A work of art is all the greater the better it manages to express what its creator has inside, and sometimes it manages to express much more. Therefore, it doesn't matter what instrument one uses to make art, nor how one arrives at it, the important thing is the achieved end. A work of art can also be ugly, it may not correspond to one's mood and inclinations, this is independent of its greatness, for this reason, a song can also be made with noises or monuments with waste.
The greatness of Arvo Pärt lies in the fact that the keywords of his music are "simplicity", "silence", "beauty", "depth". He manages, as often the greatest artists do, to deeply move with sobriety and humility.

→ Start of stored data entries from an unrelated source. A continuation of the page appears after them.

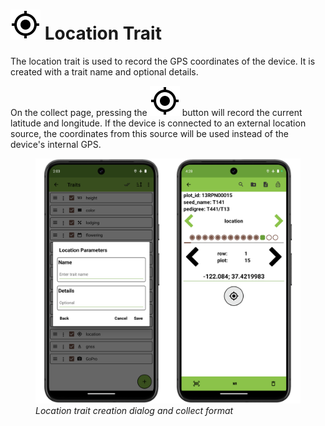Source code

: <link rel="stylesheet" type="text/css" href="_styles/styles.css">

<img class="icon-title" src="_static/icons/formats/crosshairs-gps.png"> Location Trait
===================================================================================

The location trait is used to record the GPS coordinates of the device.
It is created with a trait name and optional details.

On the collect page, pressing the <img class="icon" src="_static/icons/formats/crosshairs-gps.png"> button will record the current latitude and longitude.
If the device is connected to an external location source, the coordinates from this source will be used instead of the device's internal GPS.

<figure class="image">
  <img class="screenshot" src="_static/images/traits/formats/location_format_joined.png" width="700px"> 
  <figcaption class="screenshot-caption"><i>Location trait creation dialog and collect format</i></figcaption> 
</figure>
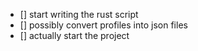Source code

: - [] start writing the rust script
- [] possibly convert profiles into json files
- [] actually start the project

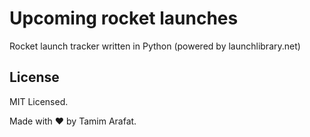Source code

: # Upcoming rocket launches
Rocket launch tracker written in Python (powered by launchlibrary.net)

## License
MIT Licensed.

Made with ♥️ by Tamim Arafat.

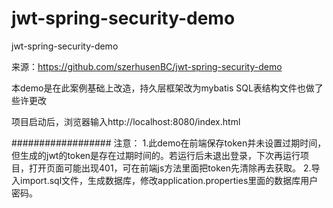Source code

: # jwt-spring-security-demo
jwt-spring-security-demo

来源：https://github.com/szerhusenBC/jwt-spring-security-demo

本demo是在此案例基础上改造，持久层框架改为mybatis
SQL表结构文件也做了些许更改

项目启动后，浏览器输入http://localhost:8080/index.html

##################
注意：
1.此demo在前端保存token并未设置过期时间，但生成的jwt的token是存在过期时间的。若运行后未退出登录，下次再运行项目，打开页面可能出现401，可在前端js方法里面把token先清除再去获取。
2.导入import.sql文件，生成数据库，修改application.properties里面的数据库用户密码。
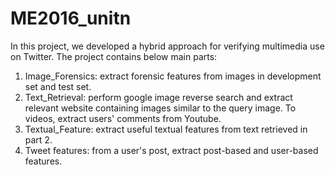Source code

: # ME2016_unitn

In this project, we developed a hybrid approach for verifying multimedia use on Twitter.
The project contains below main parts:
1. Image_Forensics: extract forensic features from images in development set and test set.
2. Text_Retrieval: perform google image reverse search and extract relevant website containing images similar to the query image. To videos, extract users' comments from Youtube.
3. Textual_Feature: extract useful textual features from text retrieved in part 2.
4. Tweet features: from a user's post, extract post-based and user-based features.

Arvo Pärt calls his style tintinnabuli and says about it: "Tintinnabuli is an area I sometimes wander into when I'm searching for answers about my life, my music, my work. In my darkest hours, I have the certain feeling that everything outside this one thing has no meaning. The complexity and multifaceted nature only confuse me, and I must search for unity. But what is this unique thing? And how can I find my way to it? Traces of this perfect thing appear in many forms – and everything unimportant slips away. Tintinnabuli is like that. Here I am, alone with silence. I have discovered that it is enough when even a single note is beautifully played. This single note, or a calm beat, or a moment of silence comforts me. I work with very few elements - one voice, two voices. I build with the most primitive materials - with the perfect chord, with a specific tonality. Three notes of a chord are like bells, and that's why I call this tintinnabuli".
Arvo Pärt was born on September 11, 1935, in Paide, Estonia, without having a precise religious education. He became a student of Heino Eller at the Tallin Conservatory. Living during the Soviet regime, he had few contacts with European and American musical avant-gardes. Around the age of thirty, he came into contact with the Darmstadt school. From here he became a great friend of Luigi Nono. Pärt became the first Estonian composer to experiment and disseminate serial techniques in his country along with dodecaphony. But shortly, dissatisfied with these techniques, he realized that atonality was not the right tool to express his musical needs. He then dedicated himself to studies on Gregorian chant and Baroque music, Bach became his passion and his unsurpassed myth. After a period of creative crisis that began towards the end of the '60s, he matured what is his idea of tintinnabuli and sacred music.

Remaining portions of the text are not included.